But what about companion animals and, the vast majority of, litigation? Should you regard animals as like holidays? So, what I mean by that is that there are lots of cases about People whose holidays have been negligently spoiled, and they claim, look, this was, this holiday was supposed to give me a a real benefit.
It was supposed to make me feel relaxed, it's supposed to give me great enjoyment. I want the loss cost of the enjoyment. Loss of companion animal cases make similar suggestions.
They say, Having a cat is an enjoyable experience. You've killed my cat, therefore, you're entitled, you're obliged to. Compensate me for the loss of enjoyment.

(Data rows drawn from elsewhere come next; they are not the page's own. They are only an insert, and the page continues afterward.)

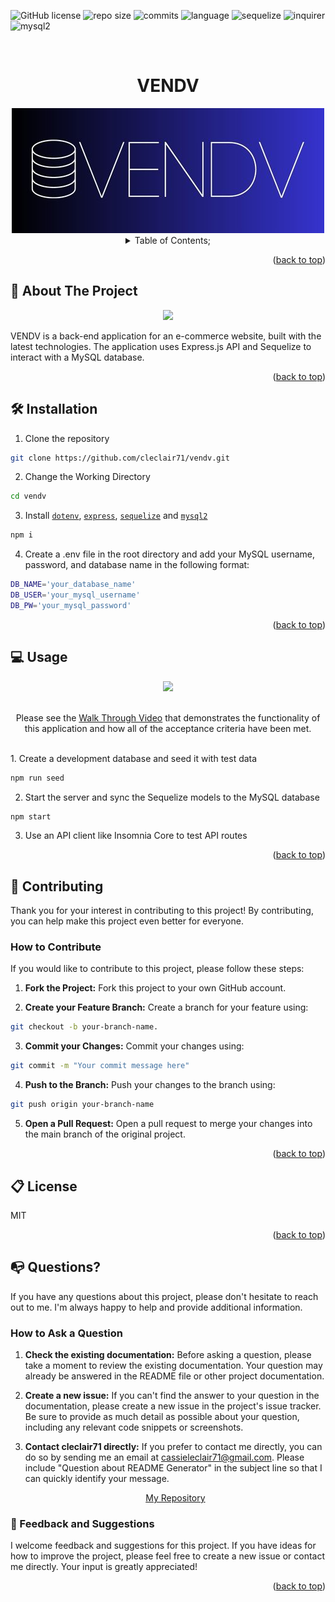   ![GitHub license](https://img.shields.io/badge/license-MIT-pink.svg)
  ![repo size](https://img.shields.io/github/repo-size/cleclair71/vendv?color=yellow)
  ![commits](https://img.shields.io/github/commit-activity/m/cleclair71/vendv/main)
  ![language](https://img.shields.io/github/languages/top/cleclair71/vendv)
  ![sequelize](https://img.shields.io/github/package-json/dependency-version/cleclair71/vendv/sequelize)
  ![inquirer](https://img.shields.io/github/package-json/dependency-version/cleclair71/vendv/inquirer?color=lime)
  ![mysql2](https://img.shields.io/github/package-json/dependency-version/cleclair71/vendv/mysql2?color=orange)

  <a name="readme-top"></a>
 <br />
 <div align="center">
 <h1 align="center">VENDV</h1>
    <a href="https://github.com/cleclair71/vendv">
     <img src="/assets/vendv.jpg" alt="Logo" height="200">
   </a>
  
<br />
<details><summary>Table of Contents;</summary>

* [About the Project](#description) 
 
* [Installation](#installation)
 
* [Usage](#usage) 

* [Contributing](#contributing)
 
* [license](#license)

* [Questions](#questions)

</details>
</div>

<p align="right">(<a href="#readme-top">back to top</a>)</p>

<a name="description"></a>
## :rocket: About The Project
<p align="center">
  <img src="assets\Capture.JPG"/>
</p>

VENDV is a back-end application for an e-commerce website, built with the latest technologies. The application uses Express.js API and Sequelize to interact with a MySQL database.

<p align="right">(<a href="#readme-top">back to top</a>)</p>


<a name="installation"></a>

## :hammer_and_wrench: Installation

1. Clone the repository 

```bash
git clone https://github.com/cleclair71/vendv.git
```
2. Change the Working Directory

```bash
cd vendv
```
3. Install [`dotenv`](https://www.npmjs.com/package/dotenv), [`express`](https://www.npmjs.com/package/express), [`sequelize`](https://www.npmjs.com/package/sequelize) and [`mysql2`](https://www.npmjs.com/package/mysql2)

```bash
npm i
```
4. Create a .env file in the root directory and add your MySQL username, password, and database name in the following format:

```bash
DB_NAME='your_database_name'
DB_USER='your_mysql_username'
DB_PW='your_mysql_password'
```


<p align="right">(<a href="#readme-top">back to top</a>)</p>
  <a name="usage"></a>

## :computer: Usage

<div align="center">
     <img src="assets\app.gif">
   </div>
   <br />

   <p align="center"> Please see the
   <a href="https://drive.google.com/file/d/1oZJElx4QXzcGZlfQwMoUEVd9D6Ld_YKO/view?usp=sharing">Walk Through Video</a> that demonstrates the functionality of this application and how all of the acceptance criteria have been met.
   </p>
   <br />
1. Create a development database and seed it with test data

```bash
npm run seed
```
2. Start the server and sync the Sequelize models to the MySQL database

```bash
npm start
```
3. Use an API client like Insomnia Core to test API routes


<p align="right">(<a href="#readme-top">back to top</a>)</p>
  

 <a name="contributing"></a>

## :handshake: Contributing

Thank you for your interest in contributing to this project! By contributing, you can help make this project even better for everyone.

### How to Contribute

If you would like to contribute to this project, please follow these steps:
      
1. **Fork the Project:** Fork this project to your own GitHub account.

2. **Create your Feature Branch:** Create a branch for your feature using:
```bash 
git checkout -b your-branch-name.
```
3. **Commit your Changes:** Commit your changes using:
```bash 
git commit -m "Your commit message here"
```
4. **Push to the Branch:** Push your changes to the branch using:
```bash 
git push origin your-branch-name
```
5. **Open a Pull Request:** Open a pull request to merge your changes into the main branch of the original project.

<p align="right">(<a href="#readme-top">back to top</a>)</p>


<a name="license"></a>

## :clipboard: License
MIT
  
<p align="right">(<a href="#readme-top">back to top</a>)</p>


<a name="questions"></a>

## :mailbox_with_no_mail: Questions?

If you have any questions about this project, please don't hesitate to reach out to me. I'm always happy to help and provide additional information.

### How to Ask a Question

1. **Check the existing documentation:** Before asking a question, please take a moment to review the existing documentation. Your question may already be answered in the README file or other project documentation.

2. **Create a new issue:** If you can't find the answer to your question in the documentation, please create a new issue in the project's issue tracker. Be sure to provide as much detail as possible about your question, including any relevant code snippets or screenshots.

3. **Contact cleclair71 directly:** If you prefer to contact me directly, you can do so by sending me an email at cassieleclair71@gmail.com. Please include "Question about README Generator" in the subject line so that I can quickly identify your message.

   <p align="center"> 
   <a href="https://github.com/cleclair71/vendv">My Repository</a>
   </p>
   
### :pray: Feedback and Suggestions

I welcome feedback and suggestions for this project. If you have ideas for how to improve the project, please feel free to create a new issue or contact me directly. Your input is greatly appreciated!
 
  <p align="right">(<a href="#readme-top">back to top</a>)</p>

Sometimes quantification is straightforward. So if you mainly keep a horse because of the pleasure of riding it out in the countryside, You can claim for the cost of a replacement pony to ride out in the countryside. Perhaps there should be an uplift because you have been deprived by the veterinary negligence of this specific, intense pleasure of riding your particular beloved pony out in the countryside.
And should you be required to buy a replacement animal in order to mitigate your loss, very often, yes. What if negligence means that an animal is more expensive to maintain? Perhaps you have negligently, put it in such a way that it needs to have, an expensive renal diet, for example.
Is there, under those circumstances, an obligation to kill the animal, so that you can buy, one which has ordinary kidneys, which don't need the cheaper diet, no judge will be so callous as to order that. To skip over that and. Go to product liability claims very briefly.
In the olden days, vets often made their own medicines or vaccines if that still happens, and it still does happen in a few cases. You might be liable as a producer of defective products. It's a limitation period for bringing claims.
In contract, it's 6 years from the date of the breach of the contract. In tort, it's 6 years from when the damage was first suffered. And of course, that might be later than the the date in contract.
If personal injury has happened, and this is personal injury to a person, not a personal injury to an animal. Animals in law are property. It's 3 years from when that cause of action accrued, came to be, or from when the person had the date of knowledge of their injury or the attributability of their injury to the negligence.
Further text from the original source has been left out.